• What you will do: The required result is each line of the entries below containing the string "article".

-- Opening Marker --

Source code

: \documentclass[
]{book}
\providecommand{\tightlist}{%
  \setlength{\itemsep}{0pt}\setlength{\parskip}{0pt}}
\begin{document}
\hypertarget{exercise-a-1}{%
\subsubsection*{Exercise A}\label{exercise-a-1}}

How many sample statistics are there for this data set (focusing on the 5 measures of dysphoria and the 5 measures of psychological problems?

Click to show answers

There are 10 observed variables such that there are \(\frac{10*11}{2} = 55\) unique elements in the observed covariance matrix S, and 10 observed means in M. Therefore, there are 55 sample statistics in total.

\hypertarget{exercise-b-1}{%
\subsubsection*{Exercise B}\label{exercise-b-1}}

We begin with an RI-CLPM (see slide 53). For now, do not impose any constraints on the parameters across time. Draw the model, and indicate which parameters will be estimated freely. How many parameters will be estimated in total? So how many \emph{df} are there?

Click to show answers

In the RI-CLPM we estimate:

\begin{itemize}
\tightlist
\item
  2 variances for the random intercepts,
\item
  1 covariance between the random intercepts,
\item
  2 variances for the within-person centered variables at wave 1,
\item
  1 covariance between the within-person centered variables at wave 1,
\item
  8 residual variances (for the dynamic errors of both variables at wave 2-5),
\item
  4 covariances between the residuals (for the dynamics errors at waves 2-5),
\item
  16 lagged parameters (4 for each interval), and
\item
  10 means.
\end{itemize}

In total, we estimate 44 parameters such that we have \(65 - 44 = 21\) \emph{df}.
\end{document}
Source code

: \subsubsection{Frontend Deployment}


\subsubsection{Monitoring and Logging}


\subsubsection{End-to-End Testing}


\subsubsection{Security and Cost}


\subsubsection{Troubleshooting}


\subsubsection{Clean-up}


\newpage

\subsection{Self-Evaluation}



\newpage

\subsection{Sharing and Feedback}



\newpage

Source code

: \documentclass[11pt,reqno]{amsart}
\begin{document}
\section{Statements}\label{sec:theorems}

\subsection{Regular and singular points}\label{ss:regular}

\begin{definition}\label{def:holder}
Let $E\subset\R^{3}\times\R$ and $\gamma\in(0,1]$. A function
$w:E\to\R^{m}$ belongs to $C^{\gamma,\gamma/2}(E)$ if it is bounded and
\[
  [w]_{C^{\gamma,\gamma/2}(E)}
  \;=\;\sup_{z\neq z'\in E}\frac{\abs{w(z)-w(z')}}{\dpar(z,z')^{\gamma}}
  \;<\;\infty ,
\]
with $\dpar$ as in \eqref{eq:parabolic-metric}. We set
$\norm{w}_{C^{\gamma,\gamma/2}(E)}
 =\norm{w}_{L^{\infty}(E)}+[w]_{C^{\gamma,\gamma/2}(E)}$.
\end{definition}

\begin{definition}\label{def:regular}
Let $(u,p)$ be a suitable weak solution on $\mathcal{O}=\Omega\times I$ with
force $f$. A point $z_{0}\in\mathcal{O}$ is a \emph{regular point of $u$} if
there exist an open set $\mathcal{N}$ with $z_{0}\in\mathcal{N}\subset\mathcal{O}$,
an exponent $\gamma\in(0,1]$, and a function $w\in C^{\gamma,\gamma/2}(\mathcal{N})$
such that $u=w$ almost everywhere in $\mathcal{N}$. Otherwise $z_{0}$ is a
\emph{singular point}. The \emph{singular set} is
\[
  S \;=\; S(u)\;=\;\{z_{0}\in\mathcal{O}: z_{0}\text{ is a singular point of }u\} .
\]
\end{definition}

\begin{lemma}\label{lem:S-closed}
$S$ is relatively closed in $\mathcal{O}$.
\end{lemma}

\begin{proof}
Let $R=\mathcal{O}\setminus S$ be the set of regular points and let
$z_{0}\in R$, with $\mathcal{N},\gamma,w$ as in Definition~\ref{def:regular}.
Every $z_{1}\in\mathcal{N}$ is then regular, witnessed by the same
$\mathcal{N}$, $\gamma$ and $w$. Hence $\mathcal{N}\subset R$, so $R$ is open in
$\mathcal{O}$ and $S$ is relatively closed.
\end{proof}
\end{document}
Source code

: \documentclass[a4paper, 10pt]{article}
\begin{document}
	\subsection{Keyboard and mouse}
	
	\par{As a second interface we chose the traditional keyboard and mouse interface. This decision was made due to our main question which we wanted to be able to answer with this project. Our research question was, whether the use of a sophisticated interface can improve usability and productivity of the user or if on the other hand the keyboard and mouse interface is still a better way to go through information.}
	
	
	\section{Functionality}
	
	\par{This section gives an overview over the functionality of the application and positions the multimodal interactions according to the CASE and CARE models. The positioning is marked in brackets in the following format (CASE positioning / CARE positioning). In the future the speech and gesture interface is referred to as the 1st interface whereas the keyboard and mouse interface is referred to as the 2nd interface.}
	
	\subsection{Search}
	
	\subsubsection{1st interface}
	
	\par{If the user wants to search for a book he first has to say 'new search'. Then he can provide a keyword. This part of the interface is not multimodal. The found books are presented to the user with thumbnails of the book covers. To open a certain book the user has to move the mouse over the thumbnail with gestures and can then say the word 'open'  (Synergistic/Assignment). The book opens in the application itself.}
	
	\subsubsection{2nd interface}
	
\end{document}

-- Closing Marker --
-- Opening Marker --

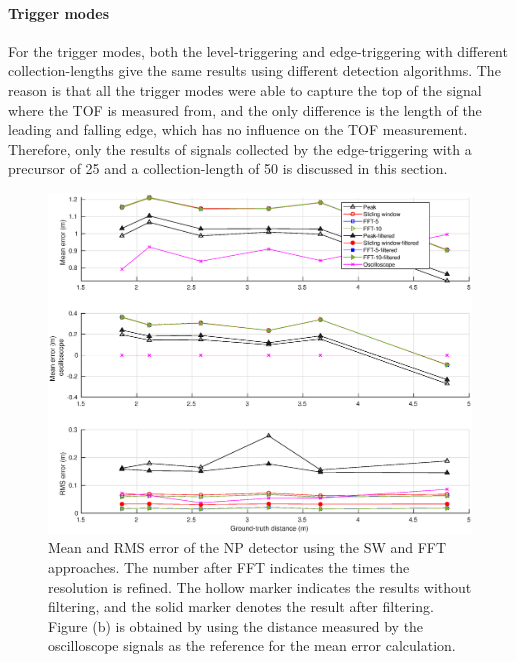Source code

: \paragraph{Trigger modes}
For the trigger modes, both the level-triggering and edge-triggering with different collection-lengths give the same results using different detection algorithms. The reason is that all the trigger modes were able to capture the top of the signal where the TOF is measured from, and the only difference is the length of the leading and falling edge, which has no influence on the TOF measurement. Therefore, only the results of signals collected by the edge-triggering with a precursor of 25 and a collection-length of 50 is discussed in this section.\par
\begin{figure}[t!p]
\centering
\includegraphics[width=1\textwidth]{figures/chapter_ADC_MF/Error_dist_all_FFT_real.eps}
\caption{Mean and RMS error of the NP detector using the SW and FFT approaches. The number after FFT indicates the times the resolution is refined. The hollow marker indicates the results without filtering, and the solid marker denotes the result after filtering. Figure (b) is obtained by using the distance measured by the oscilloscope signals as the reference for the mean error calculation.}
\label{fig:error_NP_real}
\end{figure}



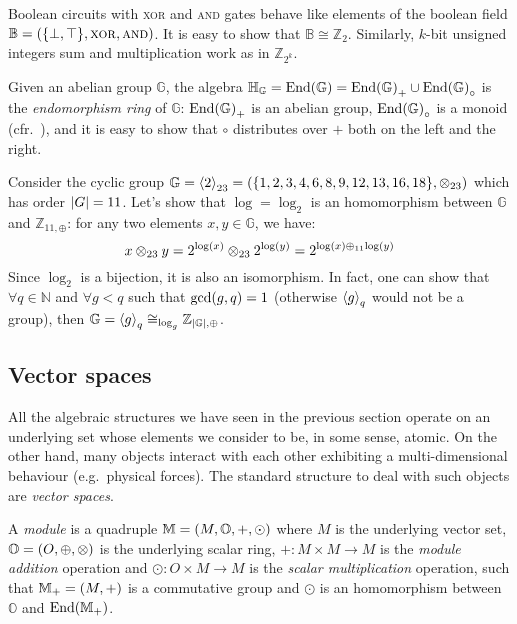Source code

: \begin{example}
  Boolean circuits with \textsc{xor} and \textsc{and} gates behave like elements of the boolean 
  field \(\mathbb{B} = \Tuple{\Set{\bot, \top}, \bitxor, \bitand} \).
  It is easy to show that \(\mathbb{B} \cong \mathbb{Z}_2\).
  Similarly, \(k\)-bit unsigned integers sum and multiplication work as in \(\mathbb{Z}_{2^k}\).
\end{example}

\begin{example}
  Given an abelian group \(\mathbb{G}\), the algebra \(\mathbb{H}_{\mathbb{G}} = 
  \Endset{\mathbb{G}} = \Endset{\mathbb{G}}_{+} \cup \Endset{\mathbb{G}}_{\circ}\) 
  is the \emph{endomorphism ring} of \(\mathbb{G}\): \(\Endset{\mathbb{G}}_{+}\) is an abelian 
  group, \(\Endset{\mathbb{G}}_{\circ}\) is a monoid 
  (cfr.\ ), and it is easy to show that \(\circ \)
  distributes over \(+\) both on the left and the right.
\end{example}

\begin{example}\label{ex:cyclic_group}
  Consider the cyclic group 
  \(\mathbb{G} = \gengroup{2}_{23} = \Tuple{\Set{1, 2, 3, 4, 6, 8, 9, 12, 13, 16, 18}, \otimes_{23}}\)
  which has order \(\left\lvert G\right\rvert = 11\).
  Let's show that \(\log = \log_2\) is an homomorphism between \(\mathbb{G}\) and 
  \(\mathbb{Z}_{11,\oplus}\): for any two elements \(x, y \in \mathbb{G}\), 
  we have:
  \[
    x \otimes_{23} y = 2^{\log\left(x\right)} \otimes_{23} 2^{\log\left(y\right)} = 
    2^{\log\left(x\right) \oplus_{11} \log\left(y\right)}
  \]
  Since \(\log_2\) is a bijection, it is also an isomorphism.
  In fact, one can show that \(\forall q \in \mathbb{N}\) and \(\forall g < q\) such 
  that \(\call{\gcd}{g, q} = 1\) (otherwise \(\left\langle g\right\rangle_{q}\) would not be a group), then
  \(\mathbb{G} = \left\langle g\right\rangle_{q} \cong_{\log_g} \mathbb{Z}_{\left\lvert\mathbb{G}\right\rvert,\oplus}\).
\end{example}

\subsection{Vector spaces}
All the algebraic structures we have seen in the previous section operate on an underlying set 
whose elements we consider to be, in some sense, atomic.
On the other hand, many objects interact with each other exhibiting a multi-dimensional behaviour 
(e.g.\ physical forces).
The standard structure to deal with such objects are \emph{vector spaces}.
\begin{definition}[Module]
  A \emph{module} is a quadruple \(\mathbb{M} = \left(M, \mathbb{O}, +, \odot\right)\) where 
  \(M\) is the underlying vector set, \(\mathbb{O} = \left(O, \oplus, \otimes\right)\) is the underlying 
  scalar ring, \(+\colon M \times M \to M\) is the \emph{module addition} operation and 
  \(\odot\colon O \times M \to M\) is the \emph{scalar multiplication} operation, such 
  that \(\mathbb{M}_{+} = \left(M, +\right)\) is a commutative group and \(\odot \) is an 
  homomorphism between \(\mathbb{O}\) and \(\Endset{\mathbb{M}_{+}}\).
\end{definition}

-- Closing Marker --
-- Opening Marker --

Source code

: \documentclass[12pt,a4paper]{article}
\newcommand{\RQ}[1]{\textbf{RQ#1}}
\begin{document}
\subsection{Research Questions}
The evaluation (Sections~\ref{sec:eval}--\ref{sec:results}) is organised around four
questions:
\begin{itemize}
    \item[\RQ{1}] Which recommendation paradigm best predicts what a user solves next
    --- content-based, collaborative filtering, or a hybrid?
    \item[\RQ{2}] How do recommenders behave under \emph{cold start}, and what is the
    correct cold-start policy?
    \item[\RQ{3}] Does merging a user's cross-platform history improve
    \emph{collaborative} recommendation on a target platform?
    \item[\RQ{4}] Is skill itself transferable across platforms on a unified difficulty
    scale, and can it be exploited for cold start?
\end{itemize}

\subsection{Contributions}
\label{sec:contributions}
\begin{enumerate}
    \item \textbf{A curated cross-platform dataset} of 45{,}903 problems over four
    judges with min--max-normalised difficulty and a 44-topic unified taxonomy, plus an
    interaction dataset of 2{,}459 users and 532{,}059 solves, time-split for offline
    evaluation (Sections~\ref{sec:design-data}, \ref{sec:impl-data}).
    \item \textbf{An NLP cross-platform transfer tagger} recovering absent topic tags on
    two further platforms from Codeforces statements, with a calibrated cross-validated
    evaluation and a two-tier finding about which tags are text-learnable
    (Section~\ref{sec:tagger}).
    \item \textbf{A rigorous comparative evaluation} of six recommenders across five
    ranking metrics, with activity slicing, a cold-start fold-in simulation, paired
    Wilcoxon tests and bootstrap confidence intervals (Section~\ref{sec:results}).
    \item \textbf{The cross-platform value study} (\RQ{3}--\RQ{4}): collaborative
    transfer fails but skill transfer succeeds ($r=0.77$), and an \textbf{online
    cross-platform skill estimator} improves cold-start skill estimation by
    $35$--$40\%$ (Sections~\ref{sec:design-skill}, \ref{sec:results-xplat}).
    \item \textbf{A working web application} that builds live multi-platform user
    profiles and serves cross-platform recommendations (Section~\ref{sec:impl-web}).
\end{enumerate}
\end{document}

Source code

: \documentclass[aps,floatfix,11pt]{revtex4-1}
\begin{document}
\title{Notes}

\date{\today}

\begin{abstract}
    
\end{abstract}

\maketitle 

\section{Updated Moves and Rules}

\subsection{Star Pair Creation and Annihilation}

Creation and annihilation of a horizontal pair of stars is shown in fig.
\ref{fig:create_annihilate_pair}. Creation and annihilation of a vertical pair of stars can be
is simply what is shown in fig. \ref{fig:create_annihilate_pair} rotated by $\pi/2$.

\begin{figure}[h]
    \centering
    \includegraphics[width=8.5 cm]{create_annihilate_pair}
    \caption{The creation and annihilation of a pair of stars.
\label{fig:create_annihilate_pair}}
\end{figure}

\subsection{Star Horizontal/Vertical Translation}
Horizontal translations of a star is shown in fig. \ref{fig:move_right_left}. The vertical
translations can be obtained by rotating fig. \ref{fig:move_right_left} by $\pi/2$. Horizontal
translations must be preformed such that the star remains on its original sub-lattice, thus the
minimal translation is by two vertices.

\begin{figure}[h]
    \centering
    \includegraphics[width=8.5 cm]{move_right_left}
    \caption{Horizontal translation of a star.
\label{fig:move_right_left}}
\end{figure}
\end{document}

-- Closing Marker --

• Response area:
: \documentclass[a4paper, 10pt]{article}
: \documentclass[12pt,a4paper]{article}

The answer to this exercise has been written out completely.